We just finished our spring pledge drive, a staple of public radio stations, and I couldn't be happier that we did it well and that it's done. It's an odd phenomenon - people responding to just voices over the air. And it's really odd to be the voice on the air doing the asking. I've build a bizarre career around asking people for money (nobody sets out to do this, I pretty sure) but it has always hinged on the powerful things that happen when people meet face to face. When there are no faces it all changes.
One of the most powerful moments of the pledge drive for me came when we got a gift from a very special friend of mine, a development consultant that I worked with and then, as an added blessing, became friends with. He's a "bear hug" friend, warm and open, and with whom I enjoy one of those rare, but special, occurrences, a friendship between a man and a woman of similar age with absolutely no ambiguity about it. Other people think it's rare, I guess, I seem to have a lot of those friendships - maybe it just says something about how men see me . . . oh, let's don't even go there. Not the point here at all.
Anyway, my friend was just driving through our region, scanning the radio dial, and he heard and recognized my voice. And he figured out why I was on the air, listened a bit, and called in a pledge. I was just tickled to read the comments that the phone answerer wrote down. He heard my voice and followed through.
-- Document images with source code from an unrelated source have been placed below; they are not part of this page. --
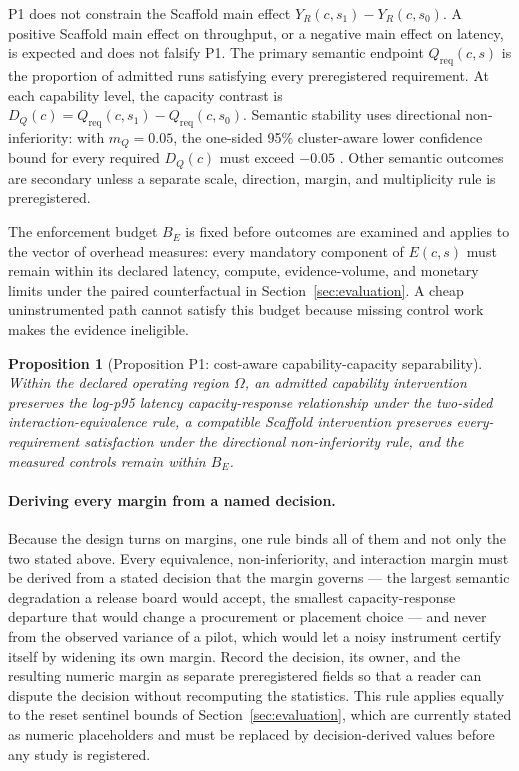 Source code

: \documentclass[11pt]{article}
\newtheorem{proposition}{Proposition}
\begin{document}
P1 does not constrain the Scaffold main effect $Y_R(c,s_1)-Y_R(c,s_0)$. A positive Scaffold main effect on throughput, or a negative main effect on latency, is expected and does not falsify P1. The primary semantic endpoint $Q_{\mathrm{req}}(c,s)$ is the proportion of admitted runs satisfying every preregistered requirement. At each capability level, the capacity contrast is $D_Q(c)=Q_{\mathrm{req}}(c,s_1)-Q_{\mathrm{req}}(c,s_0)$. Semantic stability uses directional non-inferiority: with $m_Q=0.05$, the one-sided 95\% cluster-aware lower confidence bound for every required $D_Q(c)$ must exceed $-0.05$ \cite{piaggio2012noninferiority}. Other semantic outcomes are secondary unless a separate scale, direction, margin, and multiplicity rule is preregistered.

The enforcement budget $B_E$ is fixed before outcomes are examined and applies to the vector of overhead measures: every mandatory component of $E(c,s)$ must remain within its declared latency, compute, evidence-volume, and monetary limits under the paired counterfactual in Section~\ref{sec:evaluation}. A cheap uninstrumented path cannot satisfy this budget because missing control work makes the evidence ineligible.

\begin{proposition}[Proposition P1: cost-aware capability-capacity separability]
\label{prop:p1}
Within the declared operating region $\Omega$, an admitted capability intervention preserves the log-p95 latency capacity-response relationship under the two-sided interaction-equivalence rule, a compatible Scaffold intervention preserves every-requirement satisfaction under the directional non-inferiority rule, and the measured controls remain within $B_E$.
\end{proposition}

\paragraph{Deriving every margin from a named decision.}
Because the design turns on margins, one rule binds all of them and not only the two stated above. Every equivalence, non-inferiority, and interaction margin must be derived from a stated decision that the margin governs --- the largest semantic degradation a release board would accept, the smallest capacity-response departure that would change a procurement or placement choice --- and never from the observed variance of a pilot, which would let a noisy instrument certify itself by widening its own margin. Record the decision, its owner, and the resulting numeric margin as separate preregistered fields so that a reader can dispute the decision without recomputing the statistics. This rule applies equally to the reset sentinel bounds of Section~\ref{sec:evaluation}, which are currently stated as numeric placeholders and must be replaced by decision-derived values before any study is registered.
\end{document}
That voice recognition is important and I think most of us have had that experience of feeling good at just hearing someone's voice. Or being sad when we miss hearing someone's voice. Or feeling intrigued when we first hear a new voice.
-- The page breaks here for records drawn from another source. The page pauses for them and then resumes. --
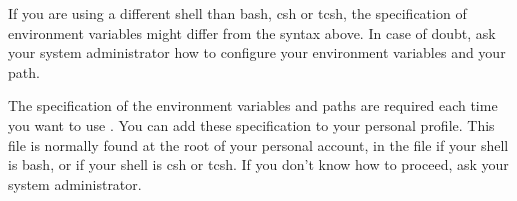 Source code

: If you are using a different shell than bash, csh or tcsh, the
specification of environment variables might differ from the syntax
above.  In case of doubt, ask your system administrator how to
configure your environment variables and your path.

The specification of the environment variables and paths are required
each time you want to use \RSAT. You can add these specification to
your personal profile.  This file is normally found at the root of
your personal account, in the file  if your shell is
bash, or  if your shell is csh or tcsh. If you don't know
how to proceed, ask your system administrator.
I wonder why, when we have such skill at recognizing the voices of people we love (or don't as the case may be) we, or at least I, have trouble recognizing the winsome voice of Christ when He speaks. We can pick out the unexpected voice of a friend on the radio, or the voice of a loved one across the room, our child's voice among a hundred others, but I have trouble discerning which voice is God's in the hubbub of it all.
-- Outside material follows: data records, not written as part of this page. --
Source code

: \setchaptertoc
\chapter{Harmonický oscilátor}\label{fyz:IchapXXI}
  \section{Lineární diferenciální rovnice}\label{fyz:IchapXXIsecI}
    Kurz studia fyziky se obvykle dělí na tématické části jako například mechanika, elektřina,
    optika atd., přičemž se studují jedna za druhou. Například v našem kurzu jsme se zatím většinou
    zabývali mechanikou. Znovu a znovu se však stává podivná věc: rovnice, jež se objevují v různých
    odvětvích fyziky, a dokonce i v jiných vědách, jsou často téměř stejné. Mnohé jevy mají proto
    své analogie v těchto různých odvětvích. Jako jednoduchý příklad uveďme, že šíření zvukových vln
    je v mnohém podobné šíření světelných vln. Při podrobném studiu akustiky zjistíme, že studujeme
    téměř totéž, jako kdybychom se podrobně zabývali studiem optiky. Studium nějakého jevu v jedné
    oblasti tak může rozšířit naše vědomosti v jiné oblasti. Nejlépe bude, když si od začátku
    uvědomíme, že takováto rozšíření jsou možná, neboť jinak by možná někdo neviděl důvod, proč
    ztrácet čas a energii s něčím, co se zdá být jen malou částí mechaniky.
"A still, small voice" is how I've often heard it described, but I'm thinking I need a big booming voice to give me direction, one that fills up all the spaces, that grabs my attention and just lays it all on the line. "Now hear this . . ." And then maybe it would be easier for me to turn the right way, make the hard choices, stay in the line I'm supposed to be in, weigh things with more of an eye to what's best from a spiritual stand point.
I would like to have a place on the radio dial where I could hear that voice, the one I love, and recognize it so clearly that I had no question about who was speaking, and I would be thrilled to be hearing it so clearly, and I would follow through. I hope I would.